The central bank conducted seven-day reverse repos worth 290 billion yuan ($46.49 billion) and offered 105 billion yuan ($16.83 billion) in 14-day contracts. Bid interest rates remain stable at 3.35 percent and 3.6 percent, respectively, said the bank.

Shi Lei, an analyst with Ping'an Securities, said the central bank's massive repo injection demonstrates its intention to stabilize market rates and bring them down to its target range.

The central bank conducted reverse repos when easing money supplies to prevent a rebound in housing and commodity prices.

"Open market operations will become the central bank's most important policy tool in managing liquidity," said Guo Tianyong, a banking researcher at the Central University of Finance and Economics.

Manufacturing Rejuvenates

China's manufacturing activity got a boost in October, official data showed on November 1.

The purchasing managers' index (PMI), a key gauge of manufacturing activity, rose to 50.2 percent in October from 49.8 percent in September, according to the China Federation of Logistics and Purchasing. A level above 50 percent indicates expansion.

"I think the October PMI will help support our expectations for better economic perfor-mance in the fourth quarter than in the third," said Wang Jin, a macroeconomic analyst at Shanghai-based Guotai Junan Securities.

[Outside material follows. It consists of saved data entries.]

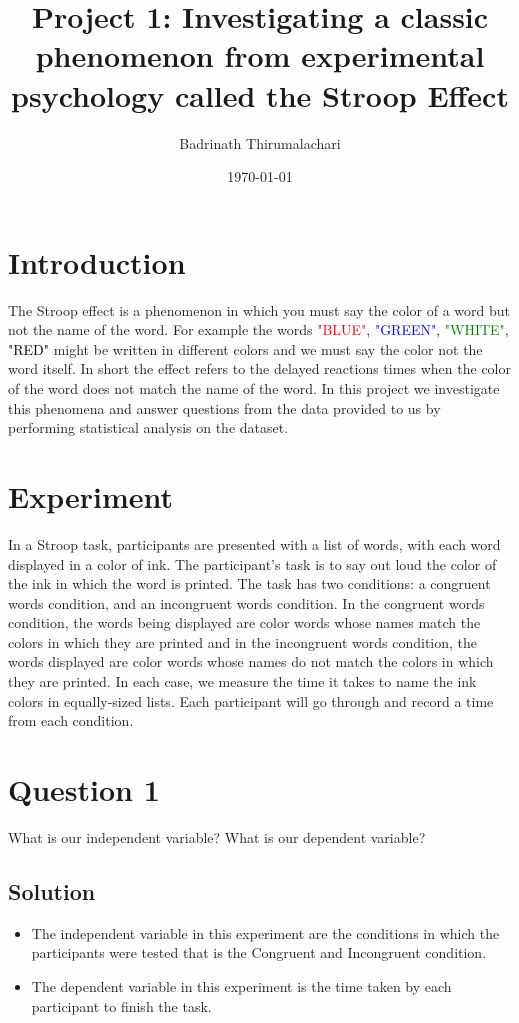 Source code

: \documentclass[12pt]{article}%
\begin{document}
\title{Project 1: Investigating a classic phenomenon from experimental psychology called the Stroop Effect}
\author{Badrinath Thirumalachari}
\date{\today}
\maketitle 
 

\section*{Introduction}

The Stroop effect is a phenomenon in which you must say the color of a word but not the name of the word. For example the words \textcolor{red}{"BLUE"}, \textcolor{blue}{"GREEN"}, \textcolor{green}{"WHITE"}, \textcolor{black}{"RED"} might be written in different colors and we must say the color not the word itself. In short the effect refers to the delayed reactions times when the color of the word does not match the name of the word. In this project we investigate this phenomena and answer questions from the data provided to us by performing statistical analysis on the dataset.

\section*{Experiment}

In a Stroop task, participants are presented with a list of words, with each word displayed in a color of ink. The participant's task is to say out loud the color of the ink in which the word is printed. The task has two conditions: a congruent words condition, and an incongruent words condition. In the congruent words condition, the words being displayed are color words whose names match the colors in which they are printed and in the incongruent words condition, the words displayed are color words whose names do not match the colors in which they are printed. In each case, we measure the time it takes to name the ink colors in equally-sized lists. Each participant will go through and record a time from each condition.

\section*{Question 1}

What is our independent variable? What is our dependent variable?

\subsection*{Solution}
\begin{itemize}
  \item The independent variable in this experiment are the conditions in which the participants were tested that is the Congruent and Incongruent condition.

  \item The dependent variable in this experiment is the time taken by each participant to finish the task.
\end{itemize}
\newpage
\end{document}
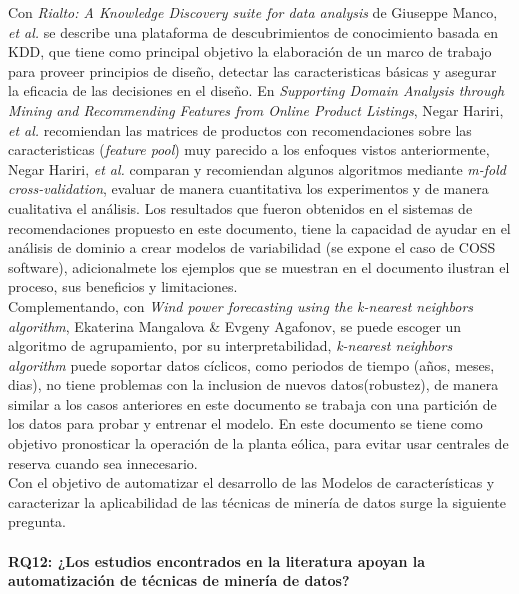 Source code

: Con \textit{Rialto: A Knowledge Discovery suite for data analysis}\cite{Manco2016} de Giuseppe Manco, \textit{et al.} se describe una plataforma de descubrimientos de conocimiento basada en KDD, que tiene como principal objetivo la elaboración de un marco de trabajo para proveer principios de diseño, detectar las caracteristicas básicas y asegurar la eficacia de las decisiones en el diseño. En \textit{Supporting Domain Analysis through Mining and Recommending Features from Online Product Listings}\cite{Hariri2013}, Negar Hariri, \textit{et al.} recomiendan las matrices de productos con recomendaciones sobre las caracteristicas (\textit{feature pool}) muy parecido a los enfoques vistos anteriormente\cite{Woznica2012,Liao2008}, Negar Hariri, \textit{et al.} comparan y recomiendan algunos algoritmos mediante \textit{m-fold cross-validation}, evaluar de manera cuantitativa los experimentos y de manera cualitativa el análisis\cite{Bocca2016}. Los resultados que fueron obtenidos en el sistemas de recomendaciones propuesto en este documento, tiene la capacidad de ayudar en el análisis de dominio\cite{Simpson} a crear modelos de variabilidad (se expone el caso de COSS software), adicionalmete los ejemplos que se muestran en el documento ilustran el proceso, sus beneficios y limitaciones. \\
Complementando, con \textit{Wind power forecasting using the k-nearest neighbors algorithm}\cite{Mangalova2014}, Ekaterina Mangalova \& Evgeny Agafonov, se puede escoger un algoritmo de agrupamiento, por su interpretabilidad, \textit{ k-nearest neighbors algorithm} puede soportar datos cíclicos, como periodos de tiempo (años, meses, dias), no tiene problemas con la inclusion de nuevos datos(robustez), de manera similar a los casos anteriores en este documento se trabaja con una partición de los datos para probar y entrenar el modelo. En este documento se tiene como objetivo pronosticar la operación de la planta eólica, para evitar usar centrales de reserva cuando sea innecesario.\\
Con el objetivo de automatizar el desarrollo de las Modelos de características y caracterizar la aplicabilidad de las técnicas de minería de datos surge la siguiente pregunta.
\paragraph{RQ12: ¿Los estudios encontrados en la literatura apoyan la automatización de técnicas de minería de datos? }

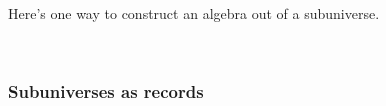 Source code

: \ccpad
Here's one way to construct an algebra out of a subuniverse.
\ccpad
\begin{code}%
\>[1]\AgdaSpace{}%
\AgdaSymbol{:}\AgdaSpace{}%
\AgdaSymbol{(}\AgdaSpace{}%
\AgdaSymbol{:}\AgdaSpace{}%
\AgdaSpace{}%
\AgdaSpace{}%
\AgdaSymbol{)(}\AgdaSpace{}%
\AgdaSymbol{:}\AgdaSpace{}%
\AgdaSpace{}%
\AgdaSpace{}%
\AgdaSpace{}%
\AgdaSpace{}%
\AgdaSymbol{)}\AgdaSpace{}%
\AgdaSpace{}%
\AgdaSpace{}%
\AgdaSpace{}%
\AgdaSpace{}%
\AgdaSpace{}%
\AgdaSpace{}%
\AgdaSpace{}%
\AgdaSymbol{(}\AgdaSpace{}%
\AgdaSpace{}%
\AgdaSymbol{)}\AgdaSpace{}%
\<%
\\
%
\>[1]\AgdaSpace{}%
\AgdaSpace{}%
\AgdaSpace{}%
\AgdaSpace{}%
\AgdaSymbol{=}\AgdaSpace{}%
\AgdaSpace{}%
\AgdaSpace{}%
\AgdaOperator{\AgdaInductiveConstructor{,}}\AgdaSpace{}%
\AgdaSpace{}%
\AgdaSpace{}%
\AgdaSpace{}%
\AgdaSpace{}%
\AgdaSymbol{(}\AgdaSpace{}%
\AgdaSpace{}%
\AgdaSymbol{)(}\AgdaSpace{}%
\AgdaSpace{}%
\AgdaSymbol{)}\AgdaSpace{}%
\AgdaOperator{\AgdaInductiveConstructor{,}}\AgdaSpace{}%
\AgdaSpace{}%
\AgdaSpace{}%
\AgdaSymbol{(}\AgdaSpace{}%
\AgdaSpace{}%
\AgdaSymbol{)(}\AgdaSpace{}%
\AgdaSpace{}%
\AgdaSymbol{)}\<%
\end{code}

\subsubsection{Subuniverses as records}\label{subuniverses-as-records}

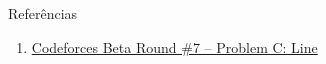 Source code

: \begin{frame}[fragile]{Referências}

    \begin{enumerate}
        \item \href{https://codeforces.com/problemset/problem/7/C}{Codeforces Beta Round \#7 -- Problem C: Line}

    \end{enumerate}

\end{frame}
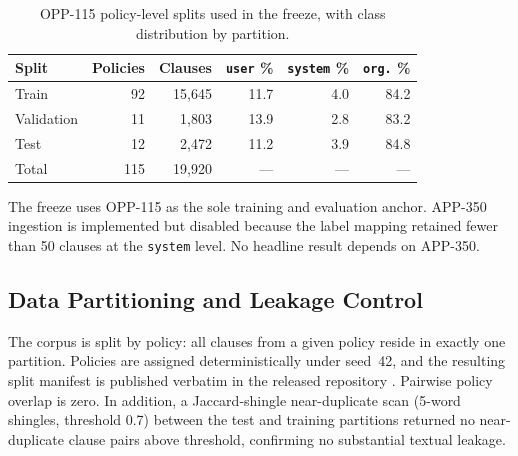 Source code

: \documentclass[final,3p,times,twocolumn]{elsarticle}
\begin{document}
	\begin{table}[h]
		\centering
		\caption{OPP-115 policy-level splits used in the freeze, with class distribution
		by partition.}
		\label{tab:splits}
        
        \footnotesize
		\setlength{\tabcolsep}{3pt}
		\begin{tabular}{@{}l r r r r r@{}}
			\toprule \textbf{Split} & \textbf{Policies} & \textbf{Clauses} & \texttt{user} \% & \texttt{system} \% & \texttt{org.} \% \\
			\midrule Train          & 92                & 15,645& 11.7             & 4.0                & 84.2             \\
			Validation              & 11                & 1,803& 13.9             & 2.8                & 83.2             \\
			Test                    & 12                & 2,472& 11.2& 3.9& 84.8\\
			\midrule Total          & 115               & 19,920& ---& ---& ---\\
			\bottomrule
		\end{tabular}
	\end{table}

	The freeze uses OPP-115 as the sole training and evaluation anchor. APP-350
	ingestion is implemented but disabled because the label mapping retained fewer
	than 50 clauses at the \texttt{system} level. No headline result depends on
	APP-350.

	\subsection{Data Partitioning and Leakage Control}
	The corpus is split by policy: all clauses from a given policy reside in
	exactly one partition. Policies are assigned deterministically under seed~42,
	and the resulting split manifest is published verbatim in the released
	repository \citep{prertcnm_github}. Pairwise policy overlap is zero. In addition,
	a Jaccard-shingle near-duplicate scan (5-word shingles, threshold 0.7) between
	the test and training partitions returned no near-duplicate clause pairs above
	threshold, confirming no substantial textual leakage.
\end{document}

"Signs of stabilizing external demand, faster infrastructure investment and a thawing property market all bolstered a recovery in factory activity," he added.

Profits Decline

Net profits of Chinese listed companies dropped 2 percent year on year in the first three quarters, according to Wind Information Co. Ltd. (Wind Info), an integrated information service provider.

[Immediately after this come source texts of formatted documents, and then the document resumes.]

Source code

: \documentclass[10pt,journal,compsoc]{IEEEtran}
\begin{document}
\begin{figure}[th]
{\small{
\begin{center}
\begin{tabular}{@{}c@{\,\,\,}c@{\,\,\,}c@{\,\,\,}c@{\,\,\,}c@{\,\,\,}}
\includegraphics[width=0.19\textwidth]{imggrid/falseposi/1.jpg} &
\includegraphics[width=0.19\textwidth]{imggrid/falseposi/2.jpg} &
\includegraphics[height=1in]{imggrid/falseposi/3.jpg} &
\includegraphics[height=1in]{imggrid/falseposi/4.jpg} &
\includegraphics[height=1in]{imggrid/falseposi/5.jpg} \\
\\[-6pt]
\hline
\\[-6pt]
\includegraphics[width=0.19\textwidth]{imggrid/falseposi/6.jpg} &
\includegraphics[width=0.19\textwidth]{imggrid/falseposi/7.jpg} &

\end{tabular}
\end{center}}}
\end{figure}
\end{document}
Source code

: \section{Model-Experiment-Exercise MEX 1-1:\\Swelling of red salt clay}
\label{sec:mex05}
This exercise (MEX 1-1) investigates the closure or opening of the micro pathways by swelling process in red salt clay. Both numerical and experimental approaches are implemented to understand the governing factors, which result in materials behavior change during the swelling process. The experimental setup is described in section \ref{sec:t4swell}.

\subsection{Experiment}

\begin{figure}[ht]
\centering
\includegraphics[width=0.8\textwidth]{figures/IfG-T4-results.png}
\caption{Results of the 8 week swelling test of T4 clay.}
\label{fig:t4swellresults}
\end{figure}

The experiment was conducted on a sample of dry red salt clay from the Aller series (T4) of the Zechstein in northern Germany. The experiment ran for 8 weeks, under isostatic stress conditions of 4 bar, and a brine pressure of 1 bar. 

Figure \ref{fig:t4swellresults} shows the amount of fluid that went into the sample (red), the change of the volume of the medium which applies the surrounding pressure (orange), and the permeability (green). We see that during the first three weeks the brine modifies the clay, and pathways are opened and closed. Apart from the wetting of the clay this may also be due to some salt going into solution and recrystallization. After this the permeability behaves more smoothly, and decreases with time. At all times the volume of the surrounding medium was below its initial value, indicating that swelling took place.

In the first nine months of the year, the country's 2,471 listed companies posted a total net profit of 1.49 trillion yuan ($238.8 billion).

The 2,455 non-bank listed companies registered a net profit of 681.44 billion yuan ($109.23 billion), down 18 percent year on year.

In sharp contrast, 16 listed banks posted a total net profit of 812.77 billion yuan ($130.29 billion), up 17 percent year on year and accounted for 55.4 percent of the total profits of the 2,471 listed companies.

The iron, steel, cement, coal and chemical industries suffered the most due to sluggish demand.

Credit Ratings

Dagong Global Credit Rating Co. Ltd., China's leading rating agency, on October 30 maintained both the local and foreign currency sovereign credit ratings for Russia as A.

It also rated the local and foreign currency sovereign credit of Iceland as BB and BB-.

Despite recent fluctuations, the export price of oil will remain high and help Russia stabilize its economic growth and achieve fiscal balance. It will also guarantee its current solvency, Dagong said.

Given mounting global economic uncertainty, Russia's fiscal strength is not strong enough, and its ability to withstand the risks of fluctuations in global oil prices looks relatively weak, thus preventing the country from acquiring a better rating, Dagong said.

As for heavily indebted Iceland, Dagong said that although the economy is recovering, the country's debt repayment ability still faces challenges. There were enormous risks in the banking sector and high levels of liability in the private sector.

Shares Unlocked

Chinese shares will be unlocked for trade in the country's equity markets in November.

According to the Shanghai and Shenzhen stock exchanges, more than 190 billion yuan ($30.16 billion) worth of shares in 74 listed companies will be tradable on the markets in November.

This marks the second largest amount of shares released for trading in a month this year.

The expiration of lock-up periods of initial and additional offerings will free 185.29 billion yuan ($29.7 billion) of shares. The country's reform of non-tradable shares will contribute to 4.77 billion yuan ($764.6 million) worth of newly tradable shares, according to data from the brokerage firm Southwest Securities.

The market value of the newly tradable shares surged nearly 82 percent from October, according to Southwest Securities.

Of the 74 companies, the newly tradable shares in Jiangsu-based liquid maker Yanghe Inc. reached 45.08 billion yuan ($7.23 billion) in market value, according to its closing price on October 29.